Competing
with writers as important as Mario Benedetti and
Alfredo Bryce Echeñique, Chilean poet Gonzalo
Rojas was awarded with the 2003 version of the Cervantes,
the so-called "Hispanic Nobel Prize".
At his 85 years of age, Rojas still highlights his
passion for love and life´s simplest things.
He was born
in 1917 in Lebu, a small town in Chile´s 8th
Region. Now he lives in Chillán, where he
got the news of this important international recognition.
So far, there have been 29 writers who have recieved
the Cervantes. Rojas has worked as a teacher, a
journalist and then a professor, and has been Cultural
Counsellor in China and Ambassador in Cuba. After
the State Coup of 1973 against Salvador Allende,
he went to exile in Caracas, Venezuela, where he
stayed for six years.
Some of his jobs got him in direct connection to
Chile´s most poor and to our country´s
history. He worked for a while teaching how to read
to miners in Atacama, and then was a member of the
mythical surrealistic group called La Mandrágora.

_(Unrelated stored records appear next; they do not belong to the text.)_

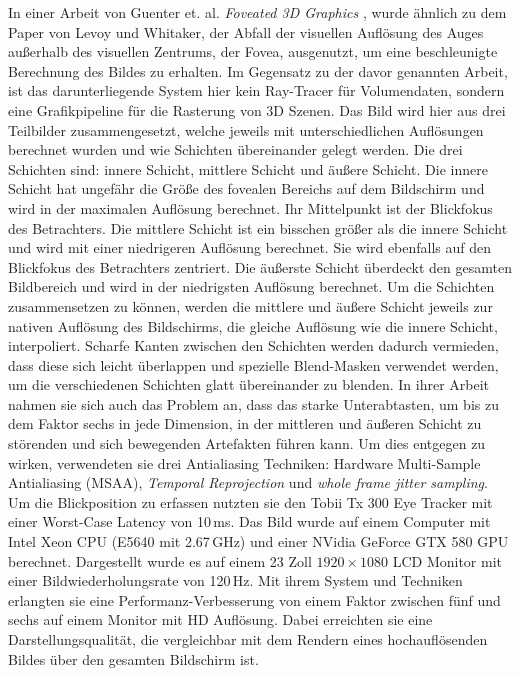 In einer Arbeit von Guenter et. al. \emph{Foveated 3D Graphics} \cite{foveated-3d-graphics}, wurde ähnlich zu dem Paper von Levoy und Whitaker, der Abfall der visuellen Auflösung des Auges außerhalb des visuellen Zentrums, der Fovea, ausgenutzt, um eine beschleunigte Berechnung des Bildes zu erhalten.
Im Gegensatz zu der davor genannten Arbeit, ist das darunterliegende System hier kein Ray-Tracer für Volumendaten, sondern eine Grafikpipeline für die Rasterung von 3D Szenen.
Das Bild wird hier aus drei Teilbilder zusammengesetzt, welche jeweils mit unterschiedlichen Auflösungen berechnet wurden und wie Schichten übereinander gelegt werden.
Die drei Schichten sind: innere Schicht, mittlere Schicht und äußere Schicht.
Die innere Schicht hat ungefähr die Größe des fovealen Bereichs auf dem Bildschirm und wird in der maximalen Auflösung berechnet.
Ihr Mittelpunkt ist der Blickfokus des Betrachters.
Die mittlere Schicht ist ein bisschen größer als die innere Schicht und wird mit einer niedrigeren Auflösung berechnet. 
Sie wird ebenfalls auf den Blickfokus des Betrachters zentriert.
Die äußerste Schicht überdeckt den gesamten Bildbereich und wird in der niedrigsten Auflösung berechnet.
Um die Schichten zusammensetzen zu können, werden die mittlere und äußere Schicht jeweils zur nativen Auflösung des Bildschirms, die gleiche Auflösung wie die innere Schicht, interpoliert.
Scharfe Kanten zwischen den Schichten werden dadurch vermieden, dass diese sich leicht überlappen und spezielle Blend-Masken verwendet werden, um die verschiedenen Schichten glatt übereinander zu blenden.
In ihrer Arbeit nahmen sie sich auch das Problem an, dass das starke Unterabtasten, um bis zu dem Faktor sechs in jede Dimension, in der mittleren und äußeren Schicht zu störenden und sich bewegenden Artefakten führen kann.
Um dies entgegen zu wirken, verwendeten sie drei Antialiasing Techniken: Hardware Multi-Sample Antialiasing (MSAA), \emph{Temporal Reprojection} und \emph{whole frame jitter sampling}.
Um die Blickposition zu erfassen nutzten sie den Tobii Tx 300 Eye Tracker mit einer Worst-Case Latency von 10\,ms.
Das Bild wurde auf einem Computer mit Intel Xeon CPU (E5640 mit 2.67\,GHz) und einer NVidia GeForce GTX 580 GPU berechnet.
Dargestellt wurde es auf einem 23 Zoll $1920\times1080$ LCD Monitor mit einer Bildwiederholungsrate von 120\,Hz.
Mit ihrem System und Techniken erlangten sie eine Performanz-Verbesserung von einem Faktor zwischen fünf und sechs auf einem Monitor mit HD Auflösung.
Dabei erreichten sie eine Darstellungsqualität, die vergleichbar mit dem Rendern eines hochauflösenden Bildes über den gesamten Bildschirm ist.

He was also the inspector of the traditional Barros
Arana intern school.
Still, at his 85 years of
age, he declares himself to be "eternally
in love with love". Gonzalo Rojas drowns
his writing in erotism and the meeting of life
and death. He says he´s no "inventor",
but a "genealogical poet". Rather than
a Chilean poet, he prefers to call himself "Iberoamerican".
He published his first book
in 1984, "La miseria del hombre" (Man´s
misery). Among his most important work -which
is completed by no more than 17 titles- one finds
"Contra la muerte" (Against death, 1964),
Oscuro (Dark, 1997), "Antología de
aire" (Air´s anthology) and his most
recent books: a trilogy of love, death and what´s
sacred titled "¿Qué se ama
cuando se ama?" ("What does one love
when one loves?"), "El réquiem
de la mariposa" ("The butterfly´s
requiem") and "Das Heilige". The
Cervantes Award goes along with Chile´s
National Literary and the Reina Sofía Iberoamerican
Poetry Awards, both obtained in 1992.